_Work request_
Copy out every line of the records where the string "tree" occurs.

+--

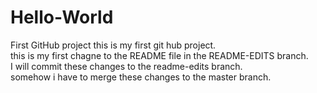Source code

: # Hello-World
First GitHub project
this is my first git hub project. </br>
this is my first chagne to the README file in the README-EDITS branch. </br>
I will commit these changes to the readme-edits branch. </br>
somehow i have to merge these changes to the master branch. </br>
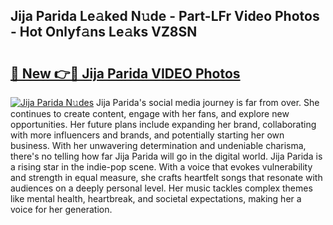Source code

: ## Jija Parida Le𝚊ked N𝚞de - Part-LFr Video Photos - Hot Onlyf𝚊ns Le𝚊ks VZ8SN

# <h2><a href="http://ab55879.deff.icu/?id=Jija+Parida">🔗 New 👉🔴 Jija Parida VIDEO Photos</a></h2>

[![Jija Parida N𝚞des](https://i.imgur.com/rIISA9y.gif)](http://ab55879.deff.icu/?id=Jija+Parida)
Jija Parida's social media journey is far from over. She continues to create content, engage with her fans, and explore new opportunities. Her future plans include expanding her brand, collaborating with more influencers and brands, and potentially starting her own business. With her unwavering determination and undeniable charisma, there's no telling how far Jija Parida will go in the digital world. Jija Parida is a rising star in the indie-pop scene. With a voice that evokes vulnerability and strength in equal measure, she crafts heartfelt songs that resonate with audiences on a deeply personal level. Her music tackles complex themes like mental health, heartbreak, and societal expectations, making her a voice for her generation.
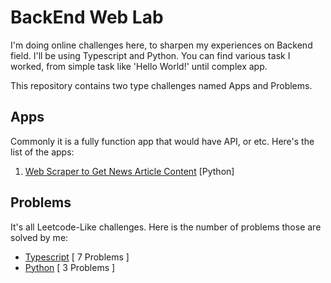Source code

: # BackEnd Web Lab

I'm doing online challenges here, to sharpen my experiences on Backend field. I'll be using Typescript and Python. You can find various task I worked, from simple task like 'Hello World!' until complex app.

This repository contains two type challenges named Apps and Problems.

## Apps

Commonly it is a fully function app that would have API, or etc. Here's the list of the apps:

1. [Web Scraper to Get News Article Content]() [Python]

## Problems

It's all Leetcode-Like challenges. Here is the number of problems those are solved by me:

- [Typescript](https://github.com/imhefizh/BackEnd-Web-Lab/tree/main/Problems/typescript) [ 7 Problems ]
- [Python](https://github.com/imhefizh/BackEnd-Web-Lab/tree/main/Problems/python) [ 3 Problems ]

+--

_Written reply_
- [Typescript](https://github.com/imhefizh/BackEnd-Web-Lab/tree/main/Problems/typescript) [ 7 Problems ]
- [Python](https://github.com/imhefizh/BackEnd-Web-Lab/tree/main/Problems/python) [ 3 Problems ]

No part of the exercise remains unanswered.